Take the data below. Output it exactly from its first line through the line containing "Using Ultrasonic sensor".

§ Saved entries
-=-=-

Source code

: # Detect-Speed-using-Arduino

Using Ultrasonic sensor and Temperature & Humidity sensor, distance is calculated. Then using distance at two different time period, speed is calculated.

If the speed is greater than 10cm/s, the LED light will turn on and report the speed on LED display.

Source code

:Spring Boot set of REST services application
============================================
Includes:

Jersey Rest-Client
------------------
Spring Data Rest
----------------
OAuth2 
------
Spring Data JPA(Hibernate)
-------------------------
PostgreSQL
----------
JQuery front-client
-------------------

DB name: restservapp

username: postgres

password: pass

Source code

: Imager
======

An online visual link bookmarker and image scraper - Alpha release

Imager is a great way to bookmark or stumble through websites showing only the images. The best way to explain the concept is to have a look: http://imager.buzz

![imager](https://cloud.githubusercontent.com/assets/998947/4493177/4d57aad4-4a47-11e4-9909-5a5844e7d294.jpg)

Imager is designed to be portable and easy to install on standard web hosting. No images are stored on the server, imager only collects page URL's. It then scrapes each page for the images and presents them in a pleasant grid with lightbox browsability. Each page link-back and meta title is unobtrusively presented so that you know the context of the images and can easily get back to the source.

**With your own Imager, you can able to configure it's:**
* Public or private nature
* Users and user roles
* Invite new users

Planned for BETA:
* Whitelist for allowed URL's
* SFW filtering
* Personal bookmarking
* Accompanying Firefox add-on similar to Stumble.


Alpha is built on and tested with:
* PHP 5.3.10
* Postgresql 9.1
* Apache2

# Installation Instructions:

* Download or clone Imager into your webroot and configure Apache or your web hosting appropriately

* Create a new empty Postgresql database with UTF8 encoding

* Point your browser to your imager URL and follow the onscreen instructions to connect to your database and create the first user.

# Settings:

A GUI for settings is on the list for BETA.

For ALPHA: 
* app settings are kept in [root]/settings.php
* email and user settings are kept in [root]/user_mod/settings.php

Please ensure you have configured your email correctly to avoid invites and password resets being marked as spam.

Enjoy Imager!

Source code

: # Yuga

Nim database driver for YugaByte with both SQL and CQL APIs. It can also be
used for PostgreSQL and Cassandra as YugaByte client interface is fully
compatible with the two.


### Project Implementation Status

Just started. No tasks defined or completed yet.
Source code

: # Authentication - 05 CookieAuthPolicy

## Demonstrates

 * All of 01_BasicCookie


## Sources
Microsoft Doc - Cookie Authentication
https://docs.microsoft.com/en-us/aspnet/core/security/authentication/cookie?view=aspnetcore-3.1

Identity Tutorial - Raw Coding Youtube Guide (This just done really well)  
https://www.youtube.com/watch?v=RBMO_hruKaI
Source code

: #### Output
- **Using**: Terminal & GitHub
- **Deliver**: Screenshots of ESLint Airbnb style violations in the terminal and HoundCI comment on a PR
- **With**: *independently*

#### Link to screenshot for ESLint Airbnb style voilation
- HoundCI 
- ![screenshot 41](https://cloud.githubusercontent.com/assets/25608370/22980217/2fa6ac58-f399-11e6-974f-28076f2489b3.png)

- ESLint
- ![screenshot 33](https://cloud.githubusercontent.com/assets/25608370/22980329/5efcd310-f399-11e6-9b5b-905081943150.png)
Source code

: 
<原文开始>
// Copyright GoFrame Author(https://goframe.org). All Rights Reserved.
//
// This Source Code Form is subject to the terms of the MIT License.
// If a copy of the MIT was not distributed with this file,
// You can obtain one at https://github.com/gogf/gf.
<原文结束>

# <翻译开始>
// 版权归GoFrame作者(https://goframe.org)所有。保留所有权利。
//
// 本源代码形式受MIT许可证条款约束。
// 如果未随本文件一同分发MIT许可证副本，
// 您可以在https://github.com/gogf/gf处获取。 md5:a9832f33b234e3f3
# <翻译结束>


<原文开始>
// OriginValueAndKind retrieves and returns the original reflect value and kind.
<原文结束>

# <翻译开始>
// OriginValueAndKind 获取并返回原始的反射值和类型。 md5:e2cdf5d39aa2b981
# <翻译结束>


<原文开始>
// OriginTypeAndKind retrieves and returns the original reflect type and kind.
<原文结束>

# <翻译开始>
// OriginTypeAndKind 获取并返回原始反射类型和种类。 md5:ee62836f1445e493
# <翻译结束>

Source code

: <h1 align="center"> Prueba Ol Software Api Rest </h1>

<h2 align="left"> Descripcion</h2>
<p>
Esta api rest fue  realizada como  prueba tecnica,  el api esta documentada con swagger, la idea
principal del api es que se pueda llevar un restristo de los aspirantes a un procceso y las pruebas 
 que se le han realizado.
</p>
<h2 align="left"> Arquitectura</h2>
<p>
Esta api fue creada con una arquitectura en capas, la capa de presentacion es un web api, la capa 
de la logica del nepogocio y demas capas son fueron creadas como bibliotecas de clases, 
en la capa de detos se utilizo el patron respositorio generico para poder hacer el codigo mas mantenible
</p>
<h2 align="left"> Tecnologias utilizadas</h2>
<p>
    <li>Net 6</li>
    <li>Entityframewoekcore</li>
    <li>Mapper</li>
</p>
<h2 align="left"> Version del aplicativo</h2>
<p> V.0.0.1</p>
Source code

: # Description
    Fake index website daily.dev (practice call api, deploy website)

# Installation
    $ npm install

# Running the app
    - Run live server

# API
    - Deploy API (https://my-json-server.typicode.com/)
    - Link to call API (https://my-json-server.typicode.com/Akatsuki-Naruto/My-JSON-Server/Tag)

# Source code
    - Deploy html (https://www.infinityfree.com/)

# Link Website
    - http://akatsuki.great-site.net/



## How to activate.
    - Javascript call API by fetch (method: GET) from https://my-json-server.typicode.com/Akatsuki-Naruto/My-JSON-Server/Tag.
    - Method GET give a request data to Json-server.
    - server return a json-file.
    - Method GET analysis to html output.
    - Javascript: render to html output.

-=-=-

§ Result for this exercise
Source code

: # Detect-Speed-using-Arduino

Using Ultrasonic sensor and Temperature & Humidity sensor, distance is calculated. Then using distance at two different time period, speed is calculated.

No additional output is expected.